La escritura lírica no engaña y sí engancha, no niega y siempre afirma, es decir, acepta y consiente con una mirada complacida de quien lee sin tapujos, a corazón abierto.
La
autora que suscribe estas páginas es más del siguiente imperativo: “Deja a la
vida en paz”, que no sé si provoca una mueca de disgusto o falsea la realidad
propia y ajena, con el deseo de firmar un pacto por la inmortalidad y la eterna
juventud, incluso aunque los únicos firmantes de ese pacto sean líderes
lamentables y perniciosos para perpetuar años de longevidad.
No así
la poesía: hay quien afirma que los avatares históricos, las gestas heroicas
(valga el pleonasmo) se olvidan antes que muchos versos de antaño, embriones de
belleza, auténticos amantes benefactores en una promiscuidad literaria que no facilita
la farmacopea por muy celebrada que sea.
Escribir
poesía durante los años púberes o en la soledad senil de la que hablaba Góngora,
permite cambiar y transformarse en cuerpo y alma y no por inoculación del
pinchazo prometedor, sino para recordar qué es la lealtad, el desamor y la
ilusión.

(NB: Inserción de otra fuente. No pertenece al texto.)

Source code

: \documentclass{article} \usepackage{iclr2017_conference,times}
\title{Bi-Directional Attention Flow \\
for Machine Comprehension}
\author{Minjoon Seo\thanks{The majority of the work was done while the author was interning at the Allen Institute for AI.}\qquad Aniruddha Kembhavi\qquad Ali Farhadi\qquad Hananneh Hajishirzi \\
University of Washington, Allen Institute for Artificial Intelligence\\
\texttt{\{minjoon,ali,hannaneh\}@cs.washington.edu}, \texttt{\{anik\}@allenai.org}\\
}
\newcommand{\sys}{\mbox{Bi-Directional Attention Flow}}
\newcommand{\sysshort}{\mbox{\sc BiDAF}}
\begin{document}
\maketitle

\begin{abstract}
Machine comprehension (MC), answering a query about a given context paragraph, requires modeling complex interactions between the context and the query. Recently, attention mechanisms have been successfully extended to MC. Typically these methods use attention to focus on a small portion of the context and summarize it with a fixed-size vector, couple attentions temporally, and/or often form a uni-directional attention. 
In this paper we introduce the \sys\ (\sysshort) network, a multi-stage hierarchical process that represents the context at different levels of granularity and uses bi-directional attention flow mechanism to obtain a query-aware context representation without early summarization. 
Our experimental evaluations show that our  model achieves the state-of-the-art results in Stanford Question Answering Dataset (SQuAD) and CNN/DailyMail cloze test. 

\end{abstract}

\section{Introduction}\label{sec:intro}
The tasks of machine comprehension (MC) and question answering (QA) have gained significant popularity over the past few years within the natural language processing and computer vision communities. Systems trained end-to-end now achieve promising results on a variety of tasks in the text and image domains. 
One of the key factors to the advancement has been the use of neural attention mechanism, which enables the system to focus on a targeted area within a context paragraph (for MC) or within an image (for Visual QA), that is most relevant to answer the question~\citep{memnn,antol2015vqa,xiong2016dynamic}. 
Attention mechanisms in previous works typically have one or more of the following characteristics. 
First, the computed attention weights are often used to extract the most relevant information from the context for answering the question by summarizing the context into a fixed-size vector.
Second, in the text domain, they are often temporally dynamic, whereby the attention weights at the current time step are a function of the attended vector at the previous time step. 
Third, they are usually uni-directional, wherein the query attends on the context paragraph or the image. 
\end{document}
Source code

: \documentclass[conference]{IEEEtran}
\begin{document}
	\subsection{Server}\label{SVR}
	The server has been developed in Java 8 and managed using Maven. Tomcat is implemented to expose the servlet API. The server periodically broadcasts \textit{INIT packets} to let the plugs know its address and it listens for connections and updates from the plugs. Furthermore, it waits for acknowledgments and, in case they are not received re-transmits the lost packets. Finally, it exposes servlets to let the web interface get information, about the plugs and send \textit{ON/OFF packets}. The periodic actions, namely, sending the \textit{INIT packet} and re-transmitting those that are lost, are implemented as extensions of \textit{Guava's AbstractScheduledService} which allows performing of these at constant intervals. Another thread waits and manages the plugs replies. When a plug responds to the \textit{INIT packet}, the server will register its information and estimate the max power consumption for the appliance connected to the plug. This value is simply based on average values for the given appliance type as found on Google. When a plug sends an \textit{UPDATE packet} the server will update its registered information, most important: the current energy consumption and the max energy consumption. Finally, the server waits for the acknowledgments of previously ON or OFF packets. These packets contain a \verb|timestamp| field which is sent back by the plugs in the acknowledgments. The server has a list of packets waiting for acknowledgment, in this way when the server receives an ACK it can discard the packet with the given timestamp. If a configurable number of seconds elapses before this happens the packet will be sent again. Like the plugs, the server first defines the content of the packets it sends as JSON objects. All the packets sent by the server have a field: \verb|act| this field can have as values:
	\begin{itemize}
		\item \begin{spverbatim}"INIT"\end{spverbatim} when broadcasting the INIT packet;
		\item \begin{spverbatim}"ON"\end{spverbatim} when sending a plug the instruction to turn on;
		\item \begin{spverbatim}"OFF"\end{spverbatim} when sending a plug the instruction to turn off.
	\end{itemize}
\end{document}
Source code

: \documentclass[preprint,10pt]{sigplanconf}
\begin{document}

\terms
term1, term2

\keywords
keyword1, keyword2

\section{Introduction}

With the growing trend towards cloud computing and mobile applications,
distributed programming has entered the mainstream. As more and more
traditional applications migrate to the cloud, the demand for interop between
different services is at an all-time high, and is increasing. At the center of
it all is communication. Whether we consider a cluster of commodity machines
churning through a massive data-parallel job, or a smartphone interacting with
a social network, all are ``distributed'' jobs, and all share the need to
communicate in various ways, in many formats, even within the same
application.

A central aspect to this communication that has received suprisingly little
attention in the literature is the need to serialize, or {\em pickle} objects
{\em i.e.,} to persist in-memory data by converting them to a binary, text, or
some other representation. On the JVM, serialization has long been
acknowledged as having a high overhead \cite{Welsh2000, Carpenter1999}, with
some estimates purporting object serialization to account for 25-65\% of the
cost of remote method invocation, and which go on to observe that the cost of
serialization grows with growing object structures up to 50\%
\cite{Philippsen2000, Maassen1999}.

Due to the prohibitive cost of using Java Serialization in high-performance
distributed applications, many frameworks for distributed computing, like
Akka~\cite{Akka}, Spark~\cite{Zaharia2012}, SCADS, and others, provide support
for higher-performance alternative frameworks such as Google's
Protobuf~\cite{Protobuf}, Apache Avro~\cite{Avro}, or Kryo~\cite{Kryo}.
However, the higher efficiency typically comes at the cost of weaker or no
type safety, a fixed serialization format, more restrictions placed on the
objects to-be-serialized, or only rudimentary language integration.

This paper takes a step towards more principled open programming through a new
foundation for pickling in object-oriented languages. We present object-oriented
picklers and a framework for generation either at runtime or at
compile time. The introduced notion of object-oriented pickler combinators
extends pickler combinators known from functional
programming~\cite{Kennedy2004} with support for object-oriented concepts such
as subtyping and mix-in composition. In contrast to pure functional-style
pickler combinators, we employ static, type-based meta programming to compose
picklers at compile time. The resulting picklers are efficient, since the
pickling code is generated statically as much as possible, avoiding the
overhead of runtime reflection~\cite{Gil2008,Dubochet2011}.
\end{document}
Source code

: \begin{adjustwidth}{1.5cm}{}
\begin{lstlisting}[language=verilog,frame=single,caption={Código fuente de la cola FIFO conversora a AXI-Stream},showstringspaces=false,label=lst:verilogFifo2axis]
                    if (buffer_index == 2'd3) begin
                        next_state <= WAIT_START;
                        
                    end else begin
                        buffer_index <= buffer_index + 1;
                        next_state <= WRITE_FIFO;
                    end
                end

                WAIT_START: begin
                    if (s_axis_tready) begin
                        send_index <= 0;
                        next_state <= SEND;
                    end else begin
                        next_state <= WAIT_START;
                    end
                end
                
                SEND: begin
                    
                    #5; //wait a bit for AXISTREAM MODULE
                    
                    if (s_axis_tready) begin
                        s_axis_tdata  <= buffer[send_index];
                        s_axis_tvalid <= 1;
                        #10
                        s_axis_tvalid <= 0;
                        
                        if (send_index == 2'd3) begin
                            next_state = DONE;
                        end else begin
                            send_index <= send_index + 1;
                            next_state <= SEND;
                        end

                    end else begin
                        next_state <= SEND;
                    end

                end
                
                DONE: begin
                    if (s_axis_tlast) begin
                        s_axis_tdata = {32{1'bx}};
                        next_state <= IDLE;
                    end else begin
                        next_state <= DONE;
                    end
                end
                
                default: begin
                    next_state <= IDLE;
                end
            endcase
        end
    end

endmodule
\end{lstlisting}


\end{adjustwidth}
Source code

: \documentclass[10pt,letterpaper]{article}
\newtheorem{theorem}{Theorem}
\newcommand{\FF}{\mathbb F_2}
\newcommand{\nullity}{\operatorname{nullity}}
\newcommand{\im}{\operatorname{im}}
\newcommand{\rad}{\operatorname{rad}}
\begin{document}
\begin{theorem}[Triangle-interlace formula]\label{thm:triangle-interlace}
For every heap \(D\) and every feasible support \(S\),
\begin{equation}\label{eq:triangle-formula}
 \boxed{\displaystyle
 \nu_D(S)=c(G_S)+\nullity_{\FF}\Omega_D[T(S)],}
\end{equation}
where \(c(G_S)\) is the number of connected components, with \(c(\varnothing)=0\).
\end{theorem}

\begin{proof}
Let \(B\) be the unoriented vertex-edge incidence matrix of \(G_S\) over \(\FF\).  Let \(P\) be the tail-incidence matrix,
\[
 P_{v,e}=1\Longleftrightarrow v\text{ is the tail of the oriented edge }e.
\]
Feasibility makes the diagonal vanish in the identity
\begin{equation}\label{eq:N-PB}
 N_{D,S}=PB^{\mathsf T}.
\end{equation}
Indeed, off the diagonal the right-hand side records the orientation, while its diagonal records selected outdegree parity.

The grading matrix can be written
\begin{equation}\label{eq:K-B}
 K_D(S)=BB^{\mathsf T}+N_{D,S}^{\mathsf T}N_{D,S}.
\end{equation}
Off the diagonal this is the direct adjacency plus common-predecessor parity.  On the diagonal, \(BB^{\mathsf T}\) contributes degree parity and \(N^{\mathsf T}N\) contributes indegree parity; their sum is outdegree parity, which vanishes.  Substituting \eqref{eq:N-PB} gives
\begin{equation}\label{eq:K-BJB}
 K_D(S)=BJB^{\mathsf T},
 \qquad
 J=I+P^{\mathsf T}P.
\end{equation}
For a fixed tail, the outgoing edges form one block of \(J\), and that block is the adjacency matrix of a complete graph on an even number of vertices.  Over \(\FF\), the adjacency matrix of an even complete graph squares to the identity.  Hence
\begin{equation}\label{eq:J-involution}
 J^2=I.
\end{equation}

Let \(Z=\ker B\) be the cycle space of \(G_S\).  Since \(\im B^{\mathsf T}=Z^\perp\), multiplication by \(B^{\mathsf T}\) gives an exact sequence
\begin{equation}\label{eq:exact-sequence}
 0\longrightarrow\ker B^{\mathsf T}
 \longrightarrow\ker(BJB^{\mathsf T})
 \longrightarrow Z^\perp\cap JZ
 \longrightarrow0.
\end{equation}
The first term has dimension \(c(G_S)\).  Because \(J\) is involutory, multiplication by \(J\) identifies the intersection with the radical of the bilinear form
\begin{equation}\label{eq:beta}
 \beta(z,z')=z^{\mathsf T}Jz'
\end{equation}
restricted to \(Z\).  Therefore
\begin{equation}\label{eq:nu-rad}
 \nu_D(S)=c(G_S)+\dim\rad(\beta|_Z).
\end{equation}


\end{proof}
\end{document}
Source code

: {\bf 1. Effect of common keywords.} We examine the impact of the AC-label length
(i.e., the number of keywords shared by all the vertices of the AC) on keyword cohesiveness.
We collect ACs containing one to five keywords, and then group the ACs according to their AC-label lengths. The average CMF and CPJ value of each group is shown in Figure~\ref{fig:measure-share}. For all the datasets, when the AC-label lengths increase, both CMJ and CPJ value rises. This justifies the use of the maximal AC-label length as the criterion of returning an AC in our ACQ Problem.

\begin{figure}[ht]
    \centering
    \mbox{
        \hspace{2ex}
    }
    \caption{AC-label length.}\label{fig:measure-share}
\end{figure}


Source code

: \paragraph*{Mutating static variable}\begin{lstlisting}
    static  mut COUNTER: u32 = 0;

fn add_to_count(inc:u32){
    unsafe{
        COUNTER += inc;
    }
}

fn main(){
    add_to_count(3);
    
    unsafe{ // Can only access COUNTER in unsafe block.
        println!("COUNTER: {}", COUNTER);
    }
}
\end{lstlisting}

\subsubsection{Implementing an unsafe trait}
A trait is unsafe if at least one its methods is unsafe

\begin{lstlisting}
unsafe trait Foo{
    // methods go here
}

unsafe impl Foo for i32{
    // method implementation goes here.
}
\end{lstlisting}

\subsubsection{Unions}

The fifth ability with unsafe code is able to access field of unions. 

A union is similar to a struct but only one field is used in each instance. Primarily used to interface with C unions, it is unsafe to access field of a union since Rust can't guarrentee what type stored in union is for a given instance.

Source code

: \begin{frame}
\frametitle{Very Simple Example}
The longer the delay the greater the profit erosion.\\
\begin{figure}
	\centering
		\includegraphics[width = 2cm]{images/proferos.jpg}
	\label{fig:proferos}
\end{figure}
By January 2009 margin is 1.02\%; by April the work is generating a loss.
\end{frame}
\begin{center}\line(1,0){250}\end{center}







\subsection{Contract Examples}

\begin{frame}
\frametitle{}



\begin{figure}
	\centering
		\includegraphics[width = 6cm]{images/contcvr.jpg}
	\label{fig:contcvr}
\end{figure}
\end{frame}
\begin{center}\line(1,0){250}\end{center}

La escritura lírica no engaña y sí engancha, no niega y siempre
afirma, es decir, acepta y consiente con una mirada complacida de quien lee sin
tapujos, a corazón abierto.
Quien
escribe poesía realiza una ofrenda generosa, visible en el ara de rituales
sociales sin imposición y sin dirigir voluntades ni esperar aplauso, ni
resultados milagrosos. Tal vez mejore los
niveles de azúcar en la sangre y pueda reducir el riesgo de eventos
cardiovasculares serios; quizá puede ayudar a las personas, lectoras, a perder
peso, a hacer su travesía cotidiana más liviana.
Rimar
en asonante descoloca, imita una prosa en líneas cortas y cortadas, abruptas,
de un lado al otro de la página; hacerlo en consonante ubica y posiciona,
parece que da mayor y mejor sentido al poema de la vida.
Ni de
viejas ni de jovenas (así, llana gráficamente esta palabra, como la pronunciaba
mi abuela), escribir poesía consiste en jugar con las palabras, marearlas hasta
hacerlas caer en una casilla incorrecta para que tomen aire y vuelen, con ganas
y decisión, con elegancia. De eso se trata escribir poesía: elegir o escoger lo
selecto y lo distinguido en la apariencia y en el comportamiento. Las palabras
de la escritura poética refieren al aspecto, a la forma y la estructura y, por
supuesto, al contenido, al meollo.
Algunas
se evaporan y enmudecen, otras, más valiosas lo llenan todo de un poder inmisericorde
que atrapan y entrampan, atosigan y sosiegan.
Escribir
poesía supone frotar la lámpara maravillosa y que aparezca el genio o la
“genia” para llevar al lector a un mundo imaginado, no necesariamente
imaginario, un universo anhelado pleno de esperanza humana, sin riesgo de
ataque cerebral, ni saciedad estomacal.
Escribir
poesía, ahora y siempre. Inyección literaria sin efectos adversos.